Change-Id: I3cbd3bfc6cb0537e87f3252dea12d40ffa78d590
Reviewed-on: https://boringssl-review.googlesource.com/4722
Reviewed-by: Adam Langley <agl@google.com>
diff --git a/crypto/rc4/rc4.c b/crypto/rc4/rc4.c
index 2a98fd0..aa19dc2 100644
--- a/crypto/rc4/rc4.c
+++ b/crypto/rc4/rc4.c
@@ -141,37 +141,6 @@
         in += sizeof(RC4_CHUNK);
         out += sizeof(RC4_CHUNK);
       }
-      if (len) {
-        RC4_CHUNK mask = (RC4_CHUNK) - 1, ochunk;
-
-        ichunk = *(RC4_CHUNK *)in;
-        ochunk = *(RC4_CHUNK *)out;
-        otp = 0;
-        i = BESHFT(0);
-        mask <<= (sizeof(RC4_CHUNK) - len) << 3;
-        switch (len & (sizeof(RC4_CHUNK) - 1)) {
-          case 7:
-            otp = RC4_STEP << i, i -= 8;
-          case 6:
-            otp |= RC4_STEP << i, i -= 8;
-          case 5:
-            otp |= RC4_STEP << i, i -= 8;
-          case 4:
-            otp |= RC4_STEP << i, i -= 8;
-          case 3:
-            otp |= RC4_STEP << i, i -= 8;
-          case 2:
-            otp |= RC4_STEP << i, i -= 8;
-          case 1:
-            otp |= RC4_STEP << i, i -= 8;
-        }
-        ochunk &= ~mask;
-        ochunk |= (otp ^ ichunk) & mask;
-        *(RC4_CHUNK *)out = ochunk;
-      }
-      key->x = x;
-      key->y = y;
-      return;
     } else { /* LITTLE-ENDIAN CASE */
 #define LESHFT(c) (((c) * 8) & (sizeof(RC4_CHUNK) * 8 - 1))
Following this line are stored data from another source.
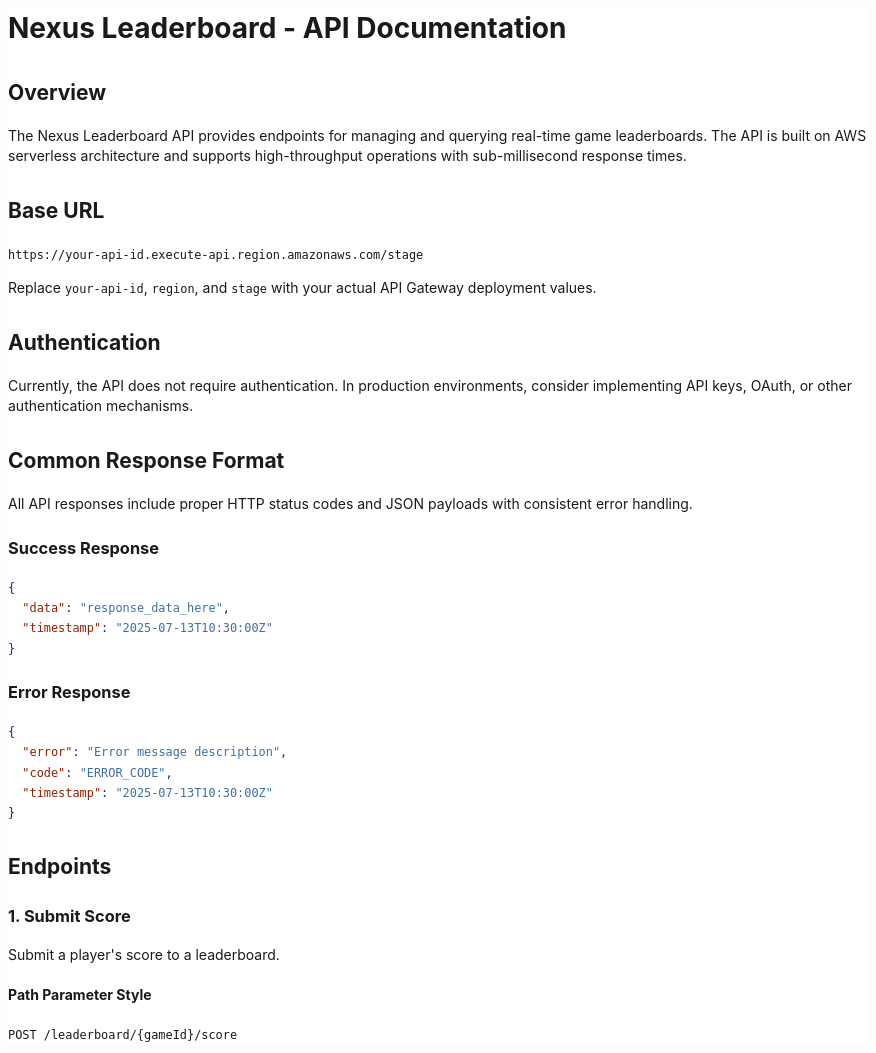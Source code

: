 # Nexus Leaderboard - API Documentation

## Overview

The Nexus Leaderboard API provides endpoints for managing and querying real-time game leaderboards. The API is built on AWS serverless architecture and supports high-throughput operations with sub-millisecond response times.

## Base URL

```
https://your-api-id.execute-api.region.amazonaws.com/stage
```

Replace `your-api-id`, `region`, and `stage` with your actual API Gateway deployment values.

## Authentication

Currently, the API does not require authentication. In production environments, consider implementing API keys, OAuth, or other authentication mechanisms.

## Common Response Format

All API responses include proper HTTP status codes and JSON payloads with consistent error handling.

### Success Response
```json
{
  "data": "response_data_here",
  "timestamp": "2025-07-13T10:30:00Z"
}
```

### Error Response
```json
{
  "error": "Error message description",
  "code": "ERROR_CODE",
  "timestamp": "2025-07-13T10:30:00Z"
}
```

## Endpoints

### 1. Submit Score

Submit a player's score to a leaderboard.

#### Path Parameter Style
```
POST /leaderboard/{gameId}/score
```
       for (; len & (0 - sizeof(RC4_CHUNK)); len -= sizeof(RC4_CHUNK)) {
@@ -190,37 +159,6 @@
         in += sizeof(RC4_CHUNK);
         out += sizeof(RC4_CHUNK);
       }
-      if (len) {
-        RC4_CHUNK mask = (RC4_CHUNK) - 1, ochunk;
-
-        ichunk = *(RC4_CHUNK *)in;
-        ochunk = *(RC4_CHUNK *)out;
-        otp = 0;
-        i = 0;
-        mask >>= (sizeof(RC4_CHUNK) - len) << 3;
-        switch (len & (sizeof(RC4_CHUNK) - 1)) {
-          case 7:
-            otp = RC4_STEP, i += 8;
-          case 6:
-            otp |= RC4_STEP << i, i += 8;
-          case 5:
-            otp |= RC4_STEP << i, i += 8;
-          case 4:
-            otp |= RC4_STEP << i, i += 8;
-          case 3:
-            otp |= RC4_STEP << i, i += 8;
-          case 2:
-            otp |= RC4_STEP << i, i += 8;
-          case 1:
-            otp |= RC4_STEP << i, i += 8;
-        }
-        ochunk &= ~mask;
-        ochunk |= (otp ^ ichunk) & mask;
-        *(RC4_CHUNK *)out = ochunk;
-      }
-      key->x = x;
-      key->y = y;
-      return;
     }
   }
 #define LOOP(in, out)   \